Racism On The Comeback Trail

Published by Rick on Tagged Uncategorized

When I was 7, I lived in Lafayette, Louisiana, heart of Cajun country, and very segregated. In that whole year our family lived there, I don’t believe I ever encountered a single black person. Certainly not at my school! I was aware they existed, but only from seeing them on television. What I didn’t know about was segregation and bigotry, but would catch my first glimpse one Sunday afternoon. The family had just gone to church, and afterwards, we went to a downtown department store. At one point, both my dad and I needed to go to the bathroom. We walked towards the toilets and I noticed signs saying “White Men” and “Colored Men.” My dad led us to the White room, and I assumed it was that we were wearing white shirts, having come directly from church, as the reason we were going to the White Men’s room. At the same time, I wondered why they would separate people based on the colour of their shirt. That thought wasn’t so much more ridiculous than what those signs really meant. Such was Louisiana in 1958, and while the separate facilities idea is no longer around, the reason they ever existed has never gone away.

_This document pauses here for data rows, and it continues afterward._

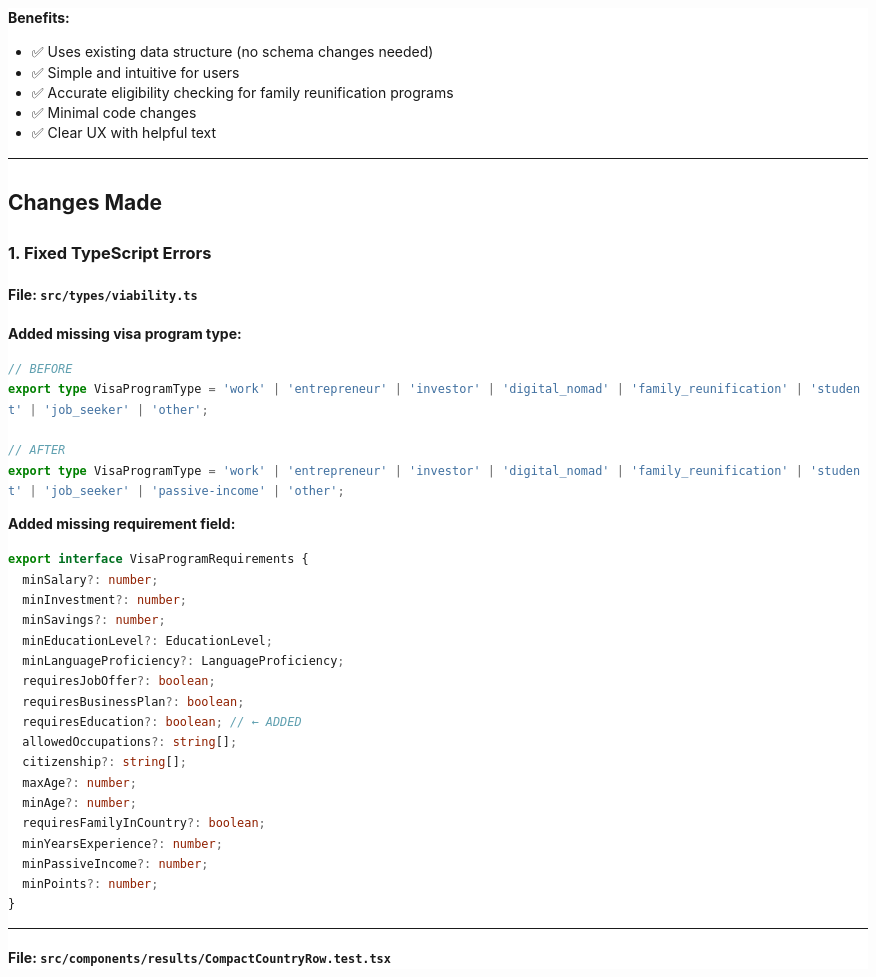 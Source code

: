 **Benefits:**
- ✅ Uses existing data structure (no schema changes needed)
- ✅ Simple and intuitive for users
- ✅ Accurate eligibility checking for family reunification programs
- ✅ Minimal code changes
- ✅ Clear UX with helpful text

---

## Changes Made

### 1. Fixed TypeScript Errors

#### **File**: `src/types/viability.ts`

**Added missing visa program type:**
```typescript
// BEFORE
export type VisaProgramType = 'work' | 'entrepreneur' | 'investor' | 'digital_nomad' | 'family_reunification' | 'student' | 'job_seeker' | 'other';

// AFTER
export type VisaProgramType = 'work' | 'entrepreneur' | 'investor' | 'digital_nomad' | 'family_reunification' | 'student' | 'job_seeker' | 'passive-income' | 'other';
```

**Added missing requirement field:**
```typescript
export interface VisaProgramRequirements {
  minSalary?: number;
  minInvestment?: number;
  minSavings?: number;
  minEducationLevel?: EducationLevel;
  minLanguageProficiency?: LanguageProficiency;
  requiresJobOffer?: boolean;
  requiresBusinessPlan?: boolean;
  requiresEducation?: boolean; // ← ADDED
  allowedOccupations?: string[];
  citizenship?: string[];
  maxAge?: number;
  minAge?: number;
  requiresFamilyInCountry?: boolean;
  minYearsExperience?: number;
  minPassiveIncome?: number;
  minPoints?: number;
}
```

---

#### **File**: `src/components/results/CompactCountryRow.test.tsx`
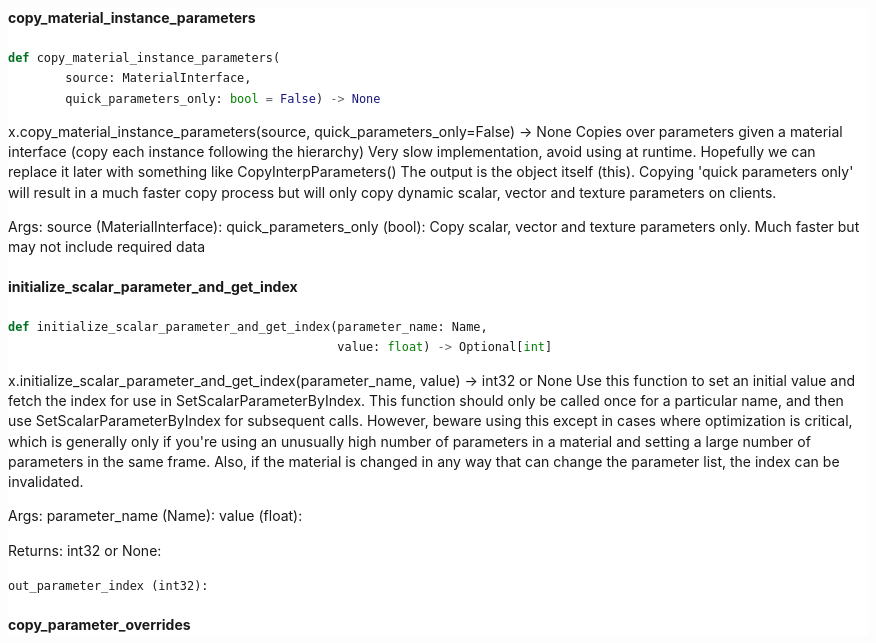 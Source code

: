 <a id="unreal.MaterialInstanceDynamic.copy_material_instance_parameters"></a>

#### copy_material_instance_parameters

```python
def copy_material_instance_parameters(
        source: MaterialInterface,
        quick_parameters_only: bool = False) -> None
```

x.copy_material_instance_parameters(source, quick_parameters_only=False) -> None
Copies over parameters given a material interface (copy each instance following the hierarchy)
Very slow implementation, avoid using at runtime. Hopefully we can replace it later with something like CopyInterpParameters()
The output is the object itself (this). Copying 'quick parameters only' will result in a much
faster copy process but will only copy dynamic scalar, vector and texture parameters on clients.

Args:
    source (MaterialInterface): 
    quick_parameters_only (bool): Copy scalar, vector and texture parameters only. Much faster but may not include required data

<a id="unreal.MaterialInstanceDynamic.initialize_scalar_parameter_and_get_index"></a>

#### initialize_scalar_parameter_and_get_index

```python
def initialize_scalar_parameter_and_get_index(parameter_name: Name,
                                              value: float) -> Optional[int]
```

x.initialize_scalar_parameter_and_get_index(parameter_name, value) -> int32 or None
Use this function to set an initial value and fetch the index for use in SetScalarParameterByIndex.  This
function should only be called once for a particular name, and then use SetScalarParameterByIndex for subsequent
calls.  However, beware using this except in cases where optimization is critical, which is generally only if
you're using an unusually high number of parameters in a material and setting a large number of parameters in the
same frame.  Also, if the material is changed in any way that can change the parameter list, the index can be
invalidated.

Args:
    parameter_name (Name): 
    value (float): 

Returns:
    int32 or None: 

    out_parameter_index (int32):

<a id="unreal.MaterialInstanceDynamic.copy_parameter_overrides"></a>

#### copy_parameter_overrides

It took a few years after that before I understood what the separate toilet thing was about, and my guess is they weren’t completely eradicated until Lyndon Johnson passed the Civil Rights bill in 1964. When you continue to go to schools, as I did in Tucson from 1958 to 1966, where geography was the determining factor, black students were a rarity. And kids were more or less programmed, as Arizona was and always has been a redneck state, to look on other races as inferior. I wasn’t immune to the feelings of the crowd, but by age 13, I was at least less inclined to think racial slurs were funny. I had a moment during that age when our PE class was having social dancing instead of regular outdoor activities, probably because it was raining. I asked the one black student in the whole school, named Harriet, to dance. However, the rules of the day were, once you had a partner, you stayed with that partner until someone asked to cut in. Harriet wound up not surprisingly being my partner for the entire period, and though I was proud of myself for what I’d done, I was called a “N***** Lover” by my classmates. I felt her pain and humiliation, and genuinely liked her, as we sat across from each other in another class and had what I thought was a friendship. These idiots that were supposed to be my friends were making me feel I had done something wrong.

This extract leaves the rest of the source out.